Pendidikan salah satu pilar yang ikut menopang berdirinya sebuah peradaban yang disebut dengan Bangsa. Eksistensi suatu bangsa sangat ditentukan oleh karakter yang dimilikinya. Bangsa yang memiliki karakter kuat dapat menjadi bangsa yang bermartabat dan disegani oleh bangsa lain di seluruh dunia. Menjadi sebuah bangsa yang berkarakter, sudah menjadi tujuan bangsa Indonesia.
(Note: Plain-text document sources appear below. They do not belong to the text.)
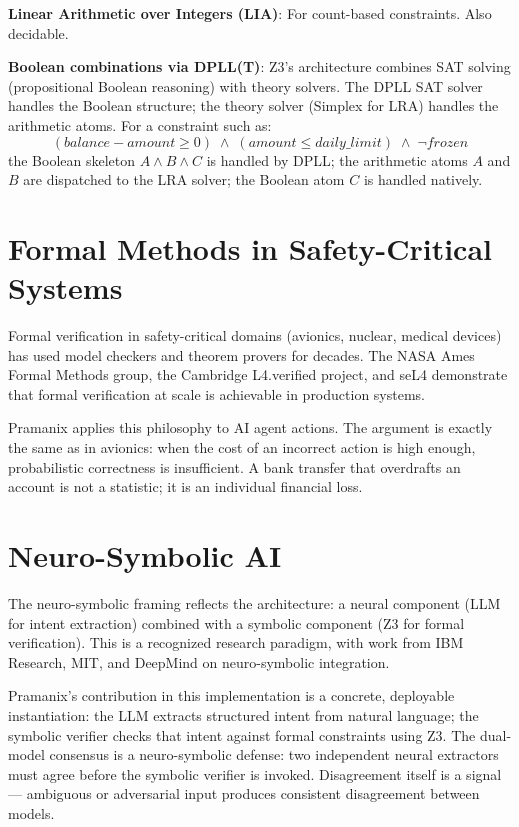 \documentclass[12pt,a4paper,oneside]{report}
\begin{document}
\textbf{Linear Arithmetic over Integers (LIA)}: For count-based constraints.
Also decidable.

\textbf{Boolean combinations via DPLL(T)}: Z3's architecture combines SAT
solving (propositional Boolean reasoning) with theory solvers. The DPLL SAT
solver handles the Boolean structure; the theory solver (Simplex for LRA)
handles the arithmetic atoms. For a constraint such as:
\begin{equation}
  (balance - amount \geq 0) \;\wedge\; (amount \leq daily\_limit) \;\wedge\;
  \neg frozen
  \label{eq:banking-policy}
\end{equation}
the Boolean skeleton $A \wedge B \wedge C$ is handled by DPLL; the arithmetic
atoms $A$ and $B$ are dispatched to the LRA solver; the Boolean atom $C$ is
handled natively.

\section{Formal Methods in Safety-Critical Systems}

Formal verification in safety-critical domains (avionics, nuclear, medical
devices) has used model checkers and theorem provers for decades. The NASA
Ames Formal Methods group, the Cambridge L4.verified project, and seL4
demonstrate that formal verification at scale is achievable in production
systems.

Pramanix applies this philosophy to AI agent actions. The argument is exactly
the same as in avionics: when the cost of an incorrect action is high enough,
probabilistic correctness is insufficient. A bank transfer that overdrafts an
account is not a statistic; it is an individual financial loss.

\section{Neuro-Symbolic AI}

The neuro-symbolic framing reflects the architecture: a neural component (LLM
for intent extraction) combined with a symbolic component (Z3 for formal
verification). This is a recognized research paradigm, with work from IBM
Research, MIT, and DeepMind on neuro-symbolic integration.

Pramanix's contribution in this implementation is a concrete, deployable
instantiation: the LLM extracts structured intent from natural language; the
symbolic verifier checks that intent against formal constraints using Z3. The dual-model consensus is a
neuro-symbolic defense: two independent neural extractors must agree before
the symbolic verifier is invoked. Disagreement itself is a signal --- ambiguous
or adversarial input produces consistent disagreement between models.
\end{document}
Hal ini sesuai dengan Fungsi Pendidikan Nasional yang tertuang dalam UU No 20 Tahun 2003 tentang Sistem Pendidikan Nasional.

Salah satu kontribusi pemerintah dalam membantu masyarakat meningkatkan sistem pendidikan adalah menciptakan guru penggerak serta membangun sistem pendidikan yang ideal dan berkualitas. Setelah terimplementasinya kontribusi tersebut, orang tua juga dapat ikut berpatisipasi dalam membantu sistem pendidikan yang ideal dan berkualitas, dengan cara memberikan atau menerapkan prilaku yang identik dengan etika dan moral..

Pendidikan karakter sebenarnya bukan hal yang baru bagi masyarakat Indonesia. Bahkan sejak awal kemerdekaan, masa orde lama, masa orde baru, dan kini orde reformasi telah banyak langkah-langkah yang sudah dilakukan dalam kerangka pendidikan karakter dengan nama dan bentuk yang berbeda-beda. Dalam UU tentang pendidikan nasional yang pertama kali, ialah UU 1946 yang berlaku tahun. 1947 hingga UU diknas Nomor 20 tahun 2003 yang terakhir pendidikan karakter telah ada, namun belum menjadi fokus utama pendidikan. Pendidikan akhlak (karakter) masih digabung dalam mata pelajaran agama dan diserahkan sepenuhnya pada guru agama.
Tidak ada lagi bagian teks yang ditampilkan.